The deadly California wildfire which has been raging since last Sunday has killed 31 people and has also destroyed the home of Peanuts creator Charles Schulz. His widow, Jean Schulz, 78, luckily escaped the fire, her stepson Monte Schulz reported on Thursday.
However, the split-level home on the hillside which the Schulz family had resided in since the 1970s, and which Charles lived in until his death in 2000, has been lost along with all of the memorabilia inside it.
“It’s the house he died in. All of their memorabilia and everything is all gone. The fire came by at, like, two in the morning.”
The Peanuts creator was a longtime resident of Santa Rosa and Sonoma County, California, and held a deep love for the area.

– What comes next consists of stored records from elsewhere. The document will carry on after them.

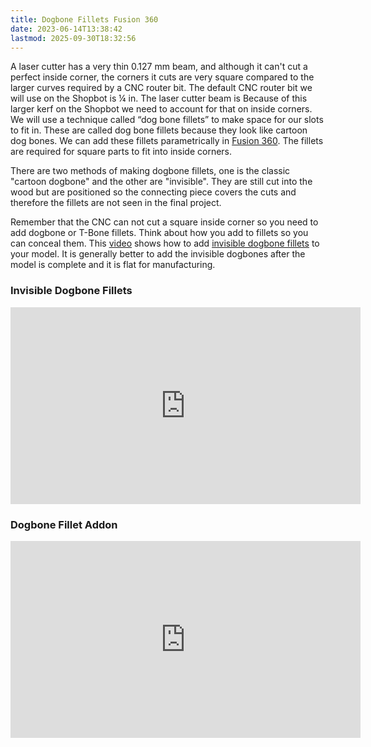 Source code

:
 ```yaml
---
title: Dogbone Fillets Fusion 360
date: 2023-06-14T13:38:42
lastmod: 2025-09-30T18:32:56
---
```


A laser cutter has a very thin 0.127 mm beam, and although it can't cut a perfect inside corner, the corners it cuts are very square compared to the larger curves required by a CNC router bit. The default CNC router bit we will use on the Shopbot is ¼ in. The laser cutter beam is Because of this larger kerf on the Shopbot we need to account for that on inside corners. We will use a technique called “dog bone fillets” to make space for our slots to fit in. These are called dog bone fillets because they look like cartoon dog bones. We can add these fillets parametrically in [Fusion 360](../../3d-modeling/fusion-360/fusion-360.md). The fillets are required for square parts to fit into inside corners.

There are two methods of making dogbone fillets, one is the classic "cartoon dogbone" and the other are "invisible". They are still cut into the wood but are positioned so the connecting piece covers the cuts and therefore the fillets are not seen in the final project.

Remember that the CNC can not cut a square inside corner so you need to add dogbone or T-Bone fillets. Think about how you add to fillets so you can conceal them. This [video](https://youtu.be/fjrEmJeM-qw) shows how to add [invisible dogbone fillets](https://youtu.be/fjrEmJeM-qw) to your model. It is generally better to add the invisible dogbones after the model is complete and it is flat for manufacturing.

<div class="video-grid">
<div class="video-card">

### Invisible Dogbone Fillets

<div class="iframe-16-9-container"><iframe class="youTubeIframe" src="https://www.youtube.com/embed/fjrEmJeM-qw?rel=0" width="560" height="315" frameborder="0" allow="accelerometer; autoplay; clipboard-write; encrypted-media; gyroscope; picture-in-picture; web-share" referrerpolicy="strict-origin-when-cross-origin" allowfullscreen></iframe>
</div>
</div>

<div class="video-card">

### Dogbone Fillet Addon

<div class="iframe-16-9-container"><iframe class="youTubeIframe" src="https://www.youtube.com/embed/veXvbGSDtPk?rel=0" width="560" height="315" frameborder="0" allow="accelerometer; autoplay; clipboard-write; encrypted-media; gyroscope; picture-in-picture; web-share" referrerpolicy="strict-origin-when-cross-origin" allowfullscreen></iframe>
</div>
</div>

</div>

In 1958, Charles Schulz and his first wife, Joyce, originally built their family home in Sebastopol, according to the Associated Press, and even the Santa Rosa Airport was officially given the title of the Charles M. Schulz-Sonoma County Airport to honor the cartoonist.
Because Monte Schulz lives 300 miles away from his father and stepmother’s home, he had not visited it in many years, and he first found out about the house’s demise from his brother Craig, whose Santa Rosa home was also destroyed by the California wildfire.
Fortunately, Peanuts creator Charles Schulz was known to have done most of his cartoon work outside of the family home and in an outside studio, which means that the vast majority of his work has been kept away from the deadly flames of the California wildfire.
Much of his original artwork is now safely ensconced in the Charles M. Schulz Museum and Research Center, which is one Santa Rosa location which has so far remained unaffected by the fire.
WATCH: House of legendary “Peanuts” creator Charles Schulz destroyed in California wildfire pic.twitter.com/hfXs0pkn5F
— TODAY (@TODAYshow) October 13, 2017
Despite the relative safety of Charles Schulz’s art, it has still been a bitter blow for Monte Schulz to have lost the family home, which was filled with so many happy memories.
“I had memories of being in that house. I never lived there but I visited all the time. That time of our lives is now completely erased.”
So far, more than 3,500 buildings have been destroyed by the Northern California wildfire, and 25,000 people have been forced to evacuate their homes as firefighters continue to try and gain control over 265 miles of land, as BBC News reports.
As the deadly Northern California wildfire rages on, fans of the Peanuts cartoons have lost a little piece of history this week with the destruction of Charles Schulz’s home.